Hello Professor Peixoto,

I was wondering whether it is ok for normalized RMI values to be much greater than 1. I am using this function with the norm=True flag. graph_tool.inference.reduced_mutual_information(x, y, norm=True)

I’m listing two environments that I’ve tested my code on below and the partitions I used with an example code snippet to read the partitions in.

Personal mac environment

Graph tool version here is 2.97 (commit cd15650e, Wed Apr 16 19:28:42 2025 +0200) with Python 3.13.3 (main, Apr 8 2025, 13:54:08) [Clang 16.0.0 (clang-1600.0.26.6)] on darwin
Operating system here is Darwin 24.3.0 Darwin Kernel Version 24.3.0: Thu Jan 2 20:31:46 PST 2025; root:xnu-11215.81.4~4/RELEASE_ARM64_T8132 arm64. It’s an M4 MacBook Air running Sequoia15.3.2.

Linux server environment

Graph tool version here is 2.77 (commit c6a3b9f3, Fri Aug 9 15:03:36 2024 -0300) with Python 3.10.15 (main, Sep 7 2024, 18:35:33) [GCC 9.4.0] on linux
Operating system here is Linux 5.14.0-427.50.1.el9_4.x86_64 #1 SMP PREEMPT_DYNAMIC Wed Dec 18 13:06:23 EST 2024 x86_64 x86_64 x86_64 GNU/Linux.

Minimal working example:
estimated_partition.csv (322.2 KB)
groundtruth_partition.csv (301.8 KB)

The two CSV uploaded are partitions in a csv format where each row is node_id,cluster_id. It’s also sorted by node ids. In my code snippet at the bottom of this post, I’m reading these two file formats into two arrays which is then passed to the RMI function. As I read the clustering files, I check to make sure that

Both lists have the same length, meaning same number of nodes
Both lists contain exactly one cluster ID per node

When I run this code, I get a result like this.

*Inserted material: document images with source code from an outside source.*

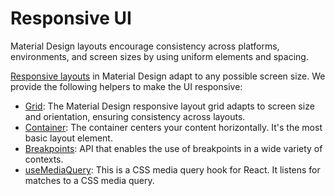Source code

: # Responsive UI

Material Design layouts encourage consistency across platforms, environments, and screen sizes by using uniform elements and spacing.

[Responsive layouts](https://m2.material.io/design/layout/responsive-layout-grid.html) in Material Design adapt to any possible screen size.
We provide the following helpers to make the UI responsive:

- [Grid](/material-ui/react-grid/): The Material Design responsive layout grid adapts to screen size and orientation, ensuring consistency across layouts.
- [Container](/material-ui/react-container/): The container centers your content horizontally. It's the most basic layout element.
- [Breakpoints](/material-ui/customization/breakpoints/): API that enables the use of breakpoints in a wide variety of contexts.
- [useMediaQuery](/material-ui/react-use-media-query/): This is a CSS media query hook for React. It listens for matches to a CSS media query.
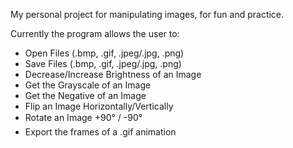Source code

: My personal project for manipulating images, for fun and practice.

Currently the program allows the user to:

- Open Files (.bmp, .gif, .jpeg/.jpg, .png)
- Save Files (.bmp, .gif, .jpeg/.jpg, .png)
- Decrease/Increase Brightness of an Image
- Get the Grayscale of an Image
- Get the Negative of an Image
- Flip an Image Horizontally/Vertically
- Rotate an Image +90° / -90°
- Export the frames of a .gif animation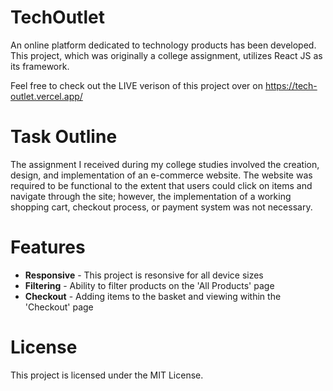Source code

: # TechOutlet
An online platform dedicated to technology products has been developed. This project, which was originally a college assignment, utilizes React JS as its framework.

Feel free to check out the LIVE verison of this project over on https://tech-outlet.vercel.app/

# Task Outline
The assignment I received during my college studies involved the creation, design, and implementation of an e-commerce website. The website was required to be functional to the extent that users could click on items and navigate through the site; however, the implementation of a working shopping cart, checkout process, or payment system was not necessary.

# Features

* **Responsive** - This project is resonsive for all device sizes
* **Filtering** - Ability to filter products on the 'All Products' page
* **Checkout** - Adding items to the basket and viewing within the 'Checkout' page

# License
This project is licensed under the MIT License.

norm=false: 2.293921006280844
norm=true: 2.3954806656880083

import graph_tool.all as gt
import numpy as np

def read_clustering(filepath):
    num_nodes = 0
    with open(filepath, "r") as f:
        num_nodes = len(f.readlines())
    current_partition = np.full(num_nodes, -1)
    with open(filepath, "r") as f:
        for line in f:
            node_id,cluster_id = line.strip().split(",")
            if current_partition[int(node_id)] != -1:
                print("duplicate node id in clustering file. aborting.")
                exit(1)
            current_partition[int(node_id)] = int(cluster_id)

    for cluster_id in current_partition:
        if cluster_id == -1:
            print("missing cluster id information for a node. aborting.")
            exit(1)
    return current_partition

groundtruth_partition = read_clustering("./groundtruth_partition.csv")
estimated_partition = read_clustering("./estimated_partition.csv")


if len(groundtruth_partition) != len(estimated_partition):
    print("partitions don't match in length. aborting.")
    exit(1)

print(f"norm=false: {gt.reduced_mutual_information(groundtruth_partition, estimated_partition, norm=False)}")
print(f"norm=true: {gt.reduced_mutual_information(groundtruth_partition, estimated_partition, norm=True)}")

I saw another post about RMI values but that post seemed more concerned about values being negative, and about reconciling the different results from the different bit representation in newman’s code.